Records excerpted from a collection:
------------------------------------

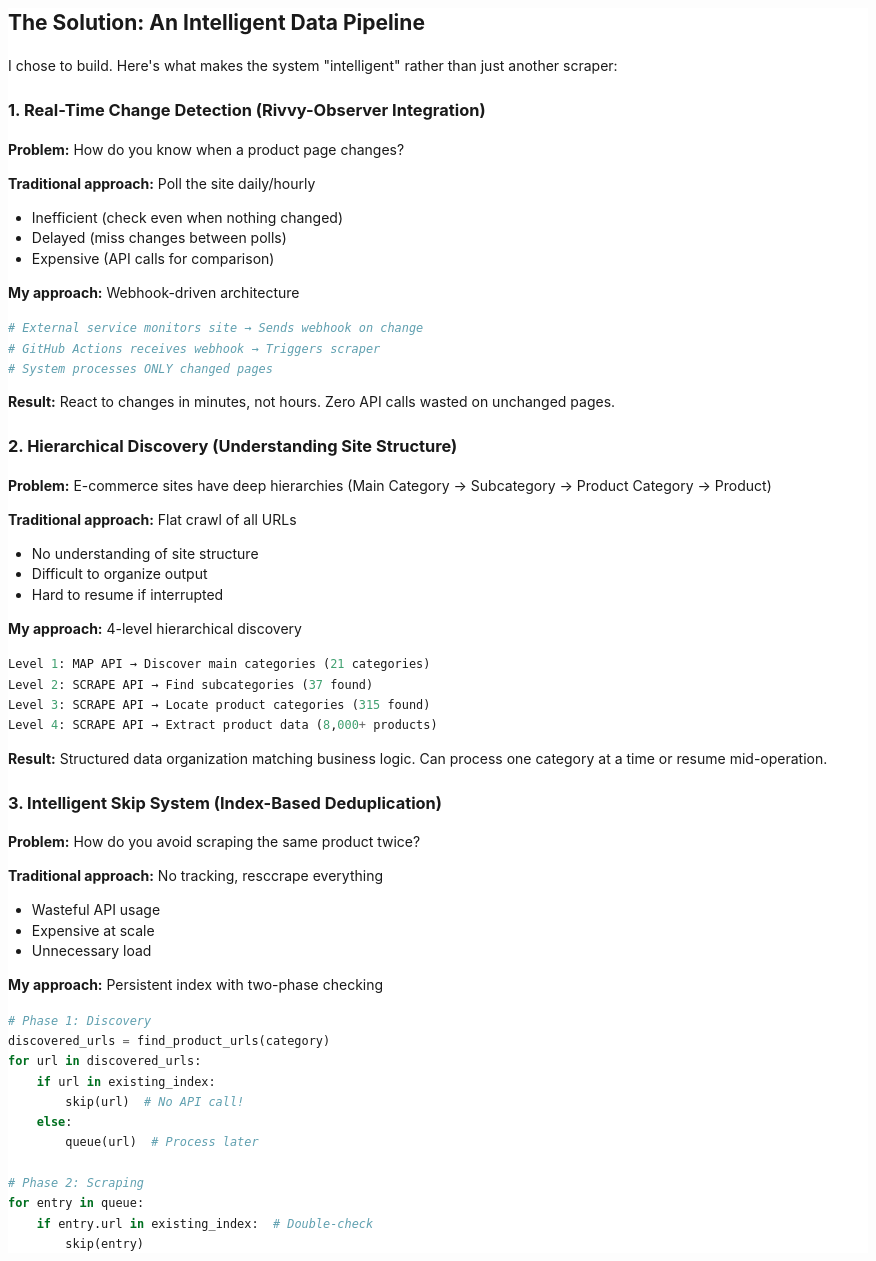 
## The Solution: An Intelligent Data Pipeline

I chose to build. Here's what makes the system "intelligent" rather than just another scraper:

### 1. Real-Time Change Detection (Rivvy-Observer Integration)

**Problem:** How do you know when a product page changes?

**Traditional approach:** Poll the site daily/hourly
- Inefficient (check even when nothing changed)
- Delayed (miss changes between polls)
- Expensive (API calls for comparison)

**My approach:** Webhook-driven architecture
```python
# External service monitors site → Sends webhook on change
# GitHub Actions receives webhook → Triggers scraper
# System processes ONLY changed pages
```

**Result:** React to changes in minutes, not hours. Zero API calls wasted on unchanged pages.

### 2. Hierarchical Discovery (Understanding Site Structure)

**Problem:** E-commerce sites have deep hierarchies (Main Category → Subcategory → Product Category → Product)

**Traditional approach:** Flat crawl of all URLs
- No understanding of site structure
- Difficult to organize output
- Hard to resume if interrupted

**My approach:** 4-level hierarchical discovery
```python
Level 1: MAP API → Discover main categories (21 categories)
Level 2: SCRAPE API → Find subcategories (37 found)
Level 3: SCRAPE API → Locate product categories (315 found)
Level 4: SCRAPE API → Extract product data (8,000+ products)
```

**Result:** Structured data organization matching business logic. Can process one category at a time or resume mid-operation.

### 3. Intelligent Skip System (Index-Based Deduplication)

**Problem:** How do you avoid scraping the same product twice?

**Traditional approach:** No tracking, resccrape everything
- Wasteful API usage
- Expensive at scale
- Unnecessary load

**My approach:** Persistent index with two-phase checking
```python
# Phase 1: Discovery
discovered_urls = find_product_urls(category)
for url in discovered_urls:
    if url in existing_index:
        skip(url)  # No API call!
    else:
        queue(url)  # Process later

# Phase 2: Scraping
for entry in queue:
    if entry.url in existing_index:  # Double-check
        skip(entry)
```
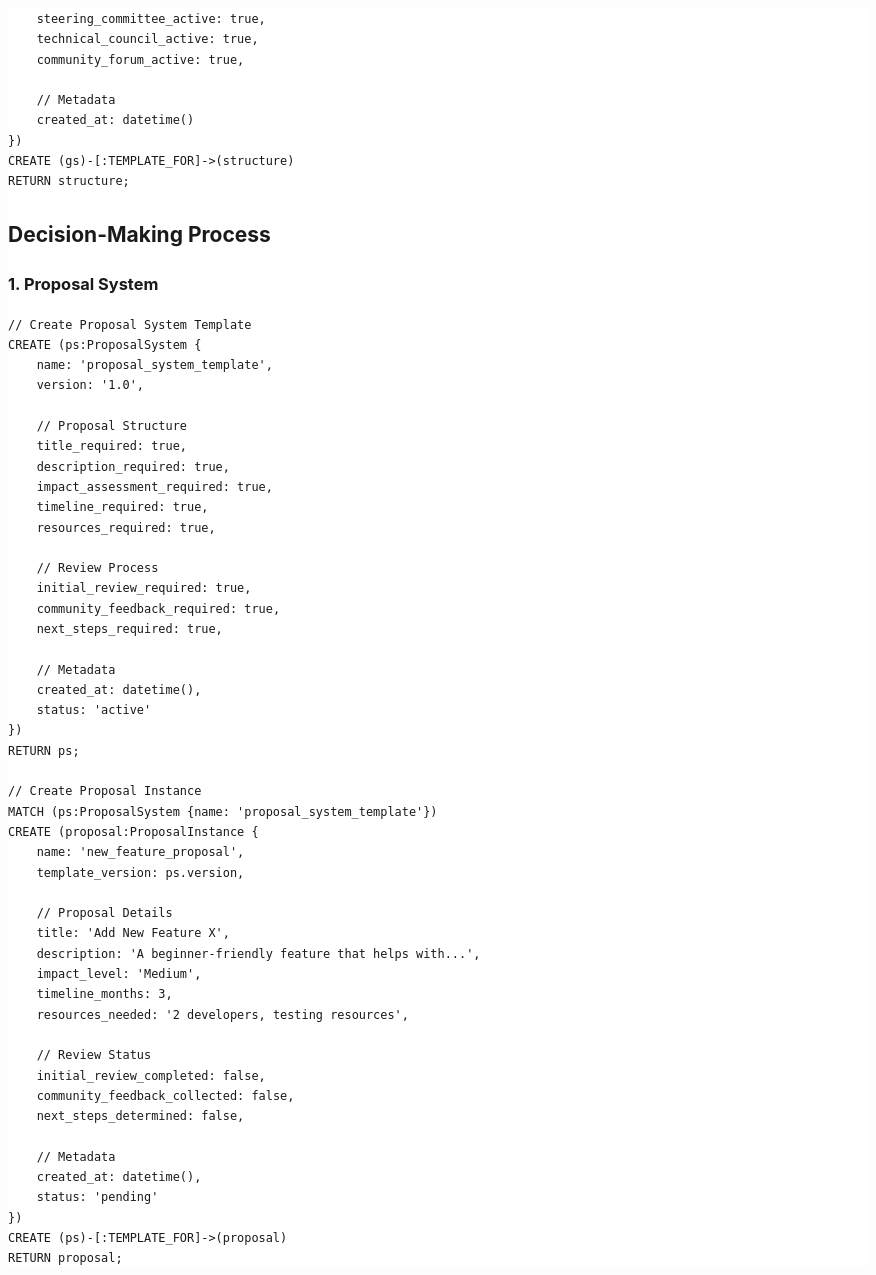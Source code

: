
```cypher
    steering_committee_active: true,
    technical_council_active: true,
    community_forum_active: true,
    
    // Metadata
    created_at: datetime()
})
CREATE (gs)-[:TEMPLATE_FOR]->(structure)
RETURN structure;
```

## Decision-Making Process

### 1. Proposal System

```cypher
// Create Proposal System Template
CREATE (ps:ProposalSystem {
    name: 'proposal_system_template',
    version: '1.0',
    
    // Proposal Structure
    title_required: true,
    description_required: true,
    impact_assessment_required: true,
    timeline_required: true,
    resources_required: true,
    
    // Review Process
    initial_review_required: true,
    community_feedback_required: true,
    next_steps_required: true,
    
    // Metadata
    created_at: datetime(),
    status: 'active'
})
RETURN ps;

// Create Proposal Instance
MATCH (ps:ProposalSystem {name: 'proposal_system_template'})
CREATE (proposal:ProposalInstance {
    name: 'new_feature_proposal',
    template_version: ps.version,
    
    // Proposal Details
    title: 'Add New Feature X',
    description: 'A beginner-friendly feature that helps with...',
    impact_level: 'Medium',
    timeline_months: 3,
    resources_needed: '2 developers, testing resources',
    
    // Review Status
    initial_review_completed: false,
    community_feedback_collected: false,
    next_steps_determined: false,
    
    // Metadata
    created_at: datetime(),
    status: 'pending'
})
CREATE (ps)-[:TEMPLATE_FOR]->(proposal)
RETURN proposal;
```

------------------------------------

§ What you are asked to do: Each entry above should be given again exactly, with its pictures omitted.

§ Solution to the problem:
## The Solution: An Intelligent Data Pipeline

I chose to build. Here's what makes the system "intelligent" rather than just another scraper:

### 1. Real-Time Change Detection (Rivvy-Observer Integration)

**Problem:** How do you know when a product page changes?

**Traditional approach:** Poll the site daily/hourly
- Inefficient (check even when nothing changed)
- Delayed (miss changes between polls)
- Expensive (API calls for comparison)

**My approach:** Webhook-driven architecture
```python
# External service monitors site → Sends webhook on change
# GitHub Actions receives webhook → Triggers scraper
# System processes ONLY changed pages
```

**Result:** React to changes in minutes, not hours. Zero API calls wasted on unchanged pages.

### 2. Hierarchical Discovery (Understanding Site Structure)

**Problem:** E-commerce sites have deep hierarchies (Main Category → Subcategory → Product Category → Product)

**Traditional approach:** Flat crawl of all URLs
- No understanding of site structure
- Difficult to organize output
- Hard to resume if interrupted

**My approach:** 4-level hierarchical discovery
```python
Level 1: MAP API → Discover main categories (21 categories)
Level 2: SCRAPE API → Find subcategories (37 found)
Level 3: SCRAPE API → Locate product categories (315 found)
Level 4: SCRAPE API → Extract product data (8,000+ products)
```

**Result:** Structured data organization matching business logic. Can process one category at a time or resume mid-operation.

### 3. Intelligent Skip System (Index-Based Deduplication)

**Problem:** How do you avoid scraping the same product twice?

**Traditional approach:** No tracking, resccrape everything
- Wasteful API usage
- Expensive at scale
- Unnecessary load

**My approach:** Persistent index with two-phase checking
```python
# Phase 1: Discovery
discovered_urls = find_product_urls(category)
for url in discovered_urls:
    if url in existing_index:
        skip(url)  # No API call!
    else:
        queue(url)  # Process later

# Phase 2: Scraping
for entry in queue:
    if entry.url in existing_index:  # Double-check
        skip(entry)
```
Source code

:
```cypher
    steering_committee_active: true,
    technical_council_active: true,
    community_forum_active: true,
    
    // Metadata
    created_at: datetime()
})
CREATE (gs)-[:TEMPLATE_FOR]->(structure)
RETURN structure;
```

## Decision-Making Process

### 1. Proposal System

```cypher
// Create Proposal System Template
CREATE (ps:ProposalSystem {
    name: 'proposal_system_template',
    version: '1.0',
    
    // Proposal Structure
    title_required: true,
    description_required: true,
    impact_assessment_required: true,
    timeline_required: true,
    resources_required: true,
    
    // Review Process
    initial_review_required: true,
    community_feedback_required: true,
    next_steps_required: true,
    
    // Metadata
    created_at: datetime(),
    status: 'active'
})
RETURN ps;

// Create Proposal Instance
MATCH (ps:ProposalSystem {name: 'proposal_system_template'})
CREATE (proposal:ProposalInstance {
    name: 'new_feature_proposal',
    template_version: ps.version,
    
    // Proposal Details
    title: 'Add New Feature X',
    description: 'A beginner-friendly feature that helps with...',
    impact_level: 'Medium',
    timeline_months: 3,
    resources_needed: '2 developers, testing resources',
    
    // Review Status
    initial_review_completed: false,
    community_feedback_collected: false,
    next_steps_determined: false,
    
    // Metadata
    created_at: datetime(),
    status: 'pending'
})
CREATE (ps)-[:TEMPLATE_FOR]->(proposal)
RETURN proposal;
```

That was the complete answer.